Scotland and Northern Ireland show growth in subdued market

The RICS Residential Market Survey has found looking ahead, at the national level, 15% more surveyors anticipate house prices will be higher in 23 months' time.

Scotland and Northern Ireland show growth in subdued market

London and the South East continue to display the weakest sentiment regarding prices, with Scotland and Northern Ireland the only parts of the UK to have seen sustained price growth on a consistent basis over the past two months.

The RICS Residential Market Survey has found looking ahead, at the national level, 15% more surveyors anticipate house prices will be higher in 23 months' time.

In the lettings market, demand from tenants continued to rise for a third successive month while landlord instructions slipped further. On the back of this, contributors are pencilling in rental growth of approximately 2% over the coming 12 months.

Simon Rubinsohn, RICS chief economist, said: "Brexit remains a major drag on activity in the market with anecdotal evidence pointing to potential buyers being reluctant to commit in the face of the heightened sense of uncertainty.

“Whether any deal provides the shift in mood music envisaged by many respondents to the survey remains to be seen but as things stand, there is little encouragement to be drawn from key RICS lead indicators. We expect transactions to decline on this basis.

"Arguably more significant still are the signs that developers are continuing to adopt a more cautious stance with the trend in new residential starts now flatlining. Against this backdrop, there is little possibility of delivering the uplift in supply necessary to address the ongoing housing crisis."

The housing market remained subdued again in March with a lack of momentum likely to continue for a while longer. In March, enquiries from new buyers saw the eighth negative reading in a row, with 27% of surveyors seeing a fall in buyer demand. Demand fell across all parts of the UK in March.

As buyer interest declines, surveyors reported a net balance fall of -24% in agreed sales.
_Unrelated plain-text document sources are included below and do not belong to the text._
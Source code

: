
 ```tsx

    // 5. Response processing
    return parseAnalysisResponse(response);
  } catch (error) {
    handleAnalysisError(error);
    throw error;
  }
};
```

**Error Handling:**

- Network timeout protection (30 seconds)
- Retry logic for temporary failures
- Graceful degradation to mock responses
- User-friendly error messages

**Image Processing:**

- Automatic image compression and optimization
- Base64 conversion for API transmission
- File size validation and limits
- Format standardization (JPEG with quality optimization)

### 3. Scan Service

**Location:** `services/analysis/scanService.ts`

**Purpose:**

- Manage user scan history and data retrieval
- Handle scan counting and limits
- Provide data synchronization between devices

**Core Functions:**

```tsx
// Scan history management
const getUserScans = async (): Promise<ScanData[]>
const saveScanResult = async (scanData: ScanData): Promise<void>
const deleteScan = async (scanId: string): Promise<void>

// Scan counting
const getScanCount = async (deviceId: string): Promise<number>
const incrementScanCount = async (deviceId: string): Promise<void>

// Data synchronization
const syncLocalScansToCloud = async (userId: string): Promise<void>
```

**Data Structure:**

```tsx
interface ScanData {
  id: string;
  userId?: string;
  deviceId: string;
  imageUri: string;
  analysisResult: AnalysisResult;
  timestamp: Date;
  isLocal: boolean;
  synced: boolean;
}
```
This is consistent with an expected drop in the HMRC measure of transactions – currently operating at around 100,000 per month–over the coming months, reflecting the RICS series role as a lead indicator.
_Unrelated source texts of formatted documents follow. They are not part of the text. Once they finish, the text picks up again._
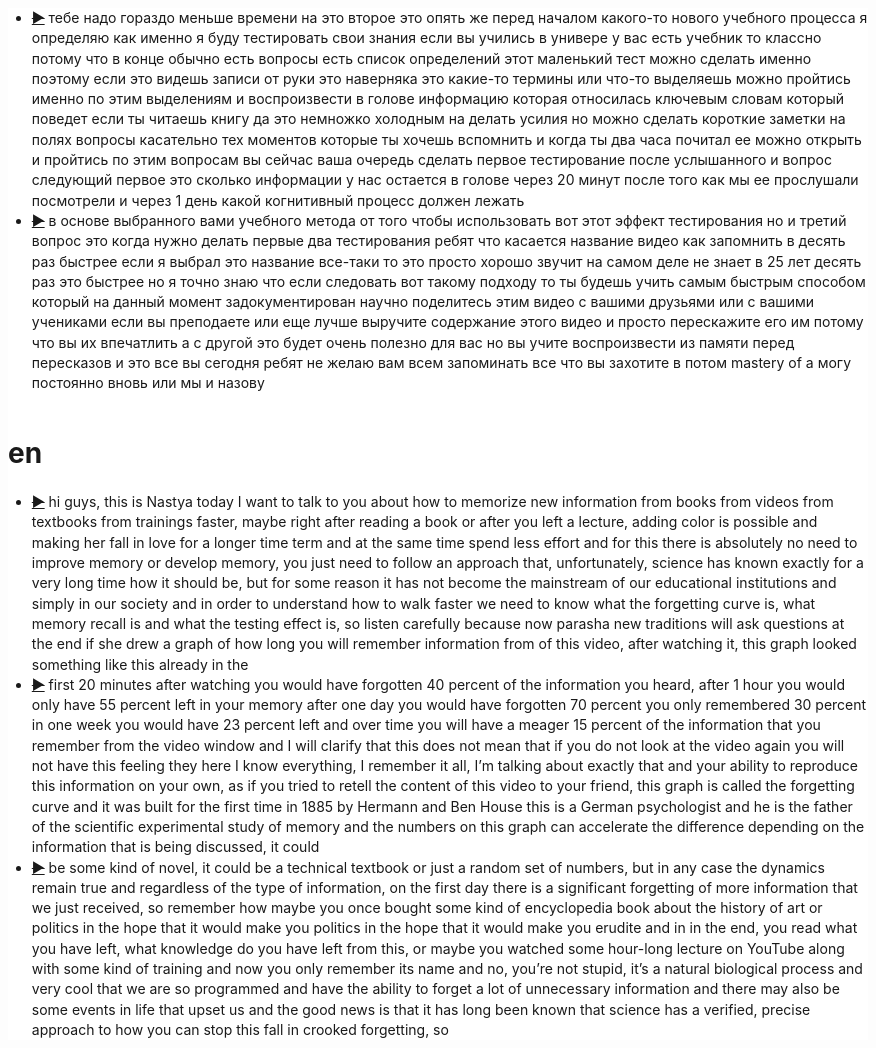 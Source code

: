  - ~~[▶](https://www.youtube.com/watch?v=EEClXzz_D7c&t=518)~~  тебе надо гораздо меньше времени на это второе это опять же перед началом какого-то нового учебного процесса я определяю как именно я буду тестировать свои знания если вы учились в универе у вас есть учебник то классно потому что в конце обычно есть вопросы есть список определений этот маленький тест можно сделать именно поэтому если это видешь записи от руки это наверняка это какие-то термины или что-то выделяешь можно пройтись именно по этим выделениям и воспроизвести в голове информацию которая относилась ключевым словам который поведет если ты читаешь книгу да это немножко холодным на делать усилия но можно сделать короткие заметки на полях вопросы касательно тех моментов которые ты хочешь вспомнить и когда ты два часа почитал ее можно открыть и пройтись по этим вопросам вы сейчас ваша очередь сделать первое тестирование после услышанного и вопрос следующий первое это сколько информации у нас остается в голове через 20 минут после того как мы ее прослушали посмотрели и через 1 день какой когнитивный процесс должен лежать 
 - ~~[▶](https://www.youtube.com/watch?v=EEClXzz_D7c&t=581)~~  в основе выбранного вами учебного метода от того чтобы использовать вот этот эффект тестирования но и третий вопрос это когда нужно делать первые два тестирования ребят что касается название видео как запомнить в десять раз быстрее если я выбрал это название все-таки то это просто хорошо звучит на самом деле не знает в 25 лет десять раз это быстрее но я точно знаю что если следовать вот такому подходу то ты будешь учить самым быстрым способом который на данный момент задокументирован научно поделитесь этим видео с вашими друзьями или с вашими учениками если вы преподаете или еще лучше выручите содержание этого видео и просто перескажите его им потому что вы их впечатлить а с другой это будет очень полезно для вас но вы учите воспроизвести из памяти перед пересказов и это все вы сегодня ребят не желаю вам всем запоминать все что вы захотите в потом mastery of a могу постоянно вновь или мы и назову 
# en
 - ~~[▶](https://www.youtube.com/watch?v=EEClXzz_D7c&t=0)~~  hi guys, this is Nastya today I want to talk to you about how to memorize new information from books from videos from textbooks from trainings faster, maybe right after reading a book or after you left a lecture, adding color is possible and making her fall in love for a longer time  term and at the same time spend less effort and for this there is absolutely no need to improve memory or develop memory, you just need to follow an approach that, unfortunately, science has known exactly for a very long time how it should be, but for some reason it has not become the mainstream of our educational institutions and simply in our  society and in order to understand how to walk faster we need to know what the forgetting curve is, what memory recall is and what the testing effect is, so listen carefully because now parasha new traditions will ask questions at the end if she drew a graph of how long you will remember information from  of this video, after watching it, this graph looked something like this already in the 
 - ~~[▶](https://www.youtube.com/watch?v=EEClXzz_D7c&t=58)~~  first 20 minutes after watching you would have forgotten 40 percent of the information you heard, after 1 hour you would only have 55 percent left in your memory after one day you would have forgotten 70 percent you only remembered 30 percent in one week you would have 23 percent left and over time you will have a meager 15 percent of the information that you remember from the video window and I will clarify that this does not mean that if you do not look at the video again you will not have this feeling they  here I know everything, I remember it all, I’m talking about exactly that and your ability to reproduce this information on your own, as if you tried to retell the content of this video to your friend, this graph is called the forgetting curve and it was built for the first time in 1885 by Hermann and Ben House  this is a German psychologist and he is the father of the scientific experimental study of memory and the numbers on this graph can accelerate the difference depending on the information that is being discussed, it could 
 - ~~[▶](https://www.youtube.com/watch?v=EEClXzz_D7c&t=120)~~  be some kind of novel, it could be a technical textbook or just a random set of numbers, but in any case the dynamics remain true  and regardless of the type of information, on the first day there is a significant forgetting of more information that we just received, so remember how maybe you once bought some kind of encyclopedia book about the history of art or politics in the hope that it would make you politics in the hope that it would make you erudite and in  in the end, you read what you have left, what knowledge do you have left from this, or maybe you watched some hour-long lecture on YouTube along with some kind of training and now you only remember its name and no, you’re not stupid, it’s a natural biological process and very cool  that we are so programmed and have the ability to forget a lot of unnecessary information and there may also be some events in life that upset us and the good news is that it has long been known that science has a verified, precise approach to how you can stop this fall in  crooked forgetting, so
Beyond, there is a little more optimism, with sales anticipated to rise over the course of the next year.

The ongoing decline in new instructions and new property coming on to the market continues, having become progressively weaker in each of the past four surveys, falling from the net balance of -20% in December, to -30% in March.

As a result, despite reduction in agreed sales, average stock levels on estate agents' books remain at 42 properties per branch.

Looking at prices, 24% of surveyors saw a decline rather than rise in prices at a headline level in March.

This measure was -27% net balance in February and, although this does end a streak of eight consecutive months of declining responses, the measure, as a lead indicator, is still pointing to a modest fall in house prices at the national level over the next couple of quarters.

Caroline Robinson, commercial real estate business development managerof Search Acumen, added: “The commercial property sector faces significant upheaval in the coming years as occupier demand continues to decline across the board.

“The demand for retail spaces is shrinking as customers move online and big name high street brands fall victim to online shopping.

“Demand for office space is equally on the decline as companies embrace remote working in an effort to reduce overhead costs.

“At the same time, there is an increasing trend of commercial properties being converted to residential property and brownfield land being developed upon in an attempt to boost much-needed urban housing supply.

“As the socio-economic landscape shifts, we will need tighter planning regulations if we are to better manage and maximise the land and property available to us.

“There will likely be a rise in activity in the commercial sector once we leave Brexit behind us, but the longer-term disruption of the market cannot be ignored.

“Commercial real estate investors will need to innovate themselves if they are to make the most of evolutions in retail, office and residential spaces. Understanding the potential and limitations of developments will be key to maximising profits and moving with wider trends.”